#### Working data ####

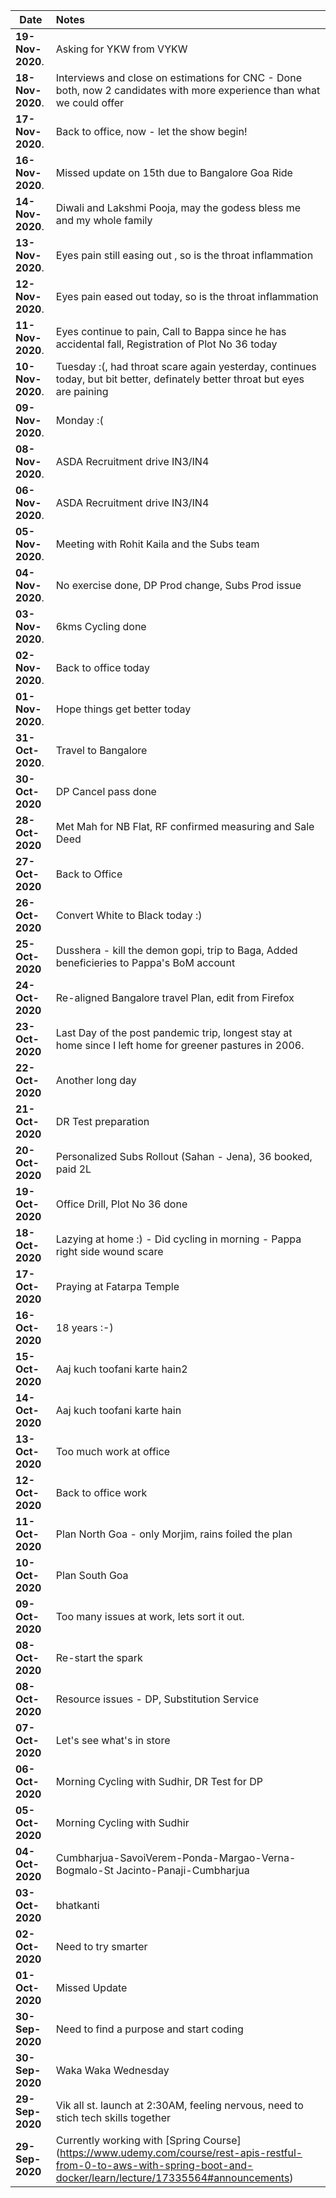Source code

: Date                | Notes
--------------------|:------------------------------------------------------------------
**19-Nov-2020**.    | Asking for YKW from VYKW
**18-Nov-2020**.    | Interviews and close on estimations for CNC - Done both, now 2 candidates with more experience than what we could offer
**17-Nov-2020**.    | Back to office, now - let the show begin!
**16-Nov-2020**.    | Missed update on 15th due to Bangalore Goa Ride
**14-Nov-2020**.    | Diwali and Lakshmi Pooja, may the godess bless me and my whole family
**13-Nov-2020**.    | Eyes pain still easing out , so is the throat inflammation
**12-Nov-2020**.    | Eyes pain eased out today, so is the throat inflammation
**11-Nov-2020**.    | Eyes continue to pain, Call to Bappa since he has accidental fall, Registration of Plot No 36 today
**10-Nov-2020**.    | Tuesday :(, had throat scare again yesterday, continues today, but bit better, definately better throat but eyes are paining
**09-Nov-2020**.    | Monday :(
**08-Nov-2020**.    | ASDA Recruitment drive IN3/IN4
**06-Nov-2020**.    | ASDA Recruitment drive IN3/IN4
**05-Nov-2020**.    | Meeting with Rohit Kaila and the Subs team
**04-Nov-2020**.    | No exercise done, DP Prod change, Subs Prod issue
**03-Nov-2020**.    | 6kms Cycling done
**02-Nov-2020**.    | Back to office today
**01-Nov-2020**.    | Hope things get better today
**31-Oct-2020**.    | Travel to Bangalore
**30-Oct-2020**     | DP Cancel pass done 
**28-Oct-2020**     | Met Mah for NB Flat, RF confirmed measuring and Sale Deed 
**27-Oct-2020**     | Back to Office
**26-Oct-2020**     | Convert White to Black today :)
**25-Oct-2020**     | Dusshera - kill the demon gopi, trip to Baga, Added beneficieries to Pappa's BoM account
**24-Oct-2020**     | Re-aligned Bangalore travel Plan, edit from Firefox
**23-Oct-2020**     | Last Day of the post pandemic trip, longest stay at home since I left home for greener pastures in 2006.
**22-Oct-2020**     | Another long day
**21-Oct-2020**     | DR Test preparation
**20-Oct-2020**     | Personalized Subs Rollout (Sahan - Jena), 36 booked, paid 2L
**19-Oct-2020**     | Office Drill, Plot No 36 done
**18-Oct-2020**     | Lazying at home :) - Did cycling in morning - Pappa right side wound scare
**17-Oct-2020**     | Praying at Fatarpa Temple
**16-Oct-2020**     | 18 years :-)
**15-Oct-2020**     | Aaj kuch toofani karte hain2
**14-Oct-2020**     | Aaj kuch toofani karte hain
**13-Oct-2020**     | Too much work at office 
**12-Oct-2020**     | Back to office work
**11-Oct-2020**     | Plan North Goa - only Morjim, rains foiled the plan
**10-Oct-2020**     | Plan South Goa
**09-Oct-2020**     | Too many issues at work, lets sort it out.
**08-Oct-2020**     | Re-start the spark
**08-Oct-2020**     | Resource issues - DP, Substitution Service
**07-Oct-2020**     | Let's see what's in store
**06-Oct-2020**     | Morning Cycling with Sudhir, DR Test for DP
**05-Oct-2020**     | Morning Cycling with Sudhir
**04-Oct-2020**     | Cumbharjua-SavoiVerem-Ponda-Margao-Verna-Bogmalo-St Jacinto-Panaji-Cumbharjua
**03-Oct-2020**     | bhatkanti
**02-Oct-2020**     | Need to try smarter
**01-Oct-2020**     | Missed Update
**30-Sep-2020**     | Need to find a purpose and start coding
**30-Sep-2020**     | Waka Waka Wednesday
**29-Sep-2020**     | Vik all st. launch at 2:30AM, feeling nervous, need to stich tech skills together
**29-Sep-2020**     | Currently working with [Spring Course] (https://www.udemy.com/course/rest-apis-restful-from-0-to-aws-with-spring-boot-and-docker/learn/lecture/17335564#announcements)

####

> _Task instructions_: Transcribe the records above exactly, beginning at the line that contains "to office today" and ending with the line that contains "to office work", both included, and nothing else.

> _Task result_:
**02-Nov-2020**.    | Back to office today
**01-Nov-2020**.    | Hope things get better today
**31-Oct-2020**.    | Travel to Bangalore
**30-Oct-2020**     | DP Cancel pass done 
**28-Oct-2020**     | Met Mah for NB Flat, RF confirmed measuring and Sale Deed 
**27-Oct-2020**     | Back to Office
**26-Oct-2020**     | Convert White to Black today :)
**25-Oct-2020**     | Dusshera - kill the demon gopi, trip to Baga, Added beneficieries to Pappa's BoM account
**24-Oct-2020**     | Re-aligned Bangalore travel Plan, edit from Firefox
**23-Oct-2020**     | Last Day of the post pandemic trip, longest stay at home since I left home for greener pastures in 2006.
**22-Oct-2020**     | Another long day
**21-Oct-2020**     | DR Test preparation
**20-Oct-2020**     | Personalized Subs Rollout (Sahan - Jena), 36 booked, paid 2L
**19-Oct-2020**     | Office Drill, Plot No 36 done
**18-Oct-2020**     | Lazying at home :) - Did cycling in morning - Pappa right side wound scare
**17-Oct-2020**     | Praying at Fatarpa Temple
**16-Oct-2020**     | 18 years :-)
**15-Oct-2020**     | Aaj kuch toofani karte hain2
**14-Oct-2020**     | Aaj kuch toofani karte hain
**13-Oct-2020**     | Too much work at office 
**12-Oct-2020**     | Back to office work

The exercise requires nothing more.